**What is being asked:**
Only some lines are wanted. Transcribe, exactly, the lines below from the line with "User ka longitude" up to and including the line with "- HTTPS page".
*** Block opens ***
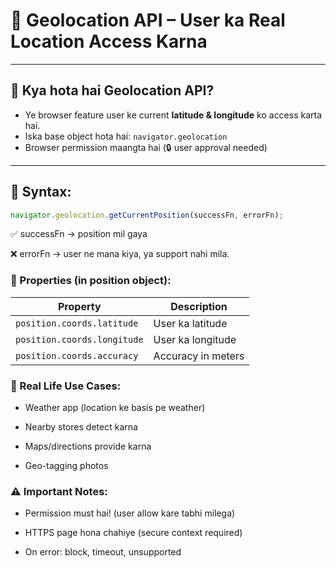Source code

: # 📍 Geolocation API – User ka Real Location Access Karna

---

## 🔹 Kya hota hai Geolocation API?

- Ye browser feature user ke current **latitude & longitude** ko access karta hai.
- Iska base object hota hai: `navigator.geolocation`
- Browser permission maangta hai (🔒 user approval needed)

---

## 🔹 Syntax:

```js
navigator.geolocation.getCurrentPosition(successFn, errorFn);
```
✅ successFn → position mil gaya

❌ errorFn → user ne mana kiya, ya support nahi mila. 

### 🔹 Properties (in position object):
| Property                    | Description        |
| --------------------------- | ------------------ |
| `position.coords.latitude`  | User ka latitude   |
| `position.coords.longitude` | User ka longitude  |
| `position.coords.accuracy`  | Accuracy in meters |

### 🧠 Real Life Use Cases:
- Weather app (location ke basis pe weather)

- Nearby stores detect karna

- Maps/directions provide karna

- Geo-tagging photos

### ⚠️ Important Notes:
- Permission must hai! (user allow kare tabhi milega)

- HTTPS page hona chahiye (secure context required)

- On error: block, timeout, unsupported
*** Block closes ***
**Answer for this exercise:**
| `position.coords.longitude` | User ka longitude  |
| `position.coords.accuracy`  | Accuracy in meters |

### 🧠 Real Life Use Cases:
- Weather app (location ke basis pe weather)

- Nearby stores detect karna

- Maps/directions provide karna

- Geo-tagging photos

### ⚠️ Important Notes:
- Permission must hai! (user allow kare tabhi milega)

- HTTPS page hona chahiye (secure context required)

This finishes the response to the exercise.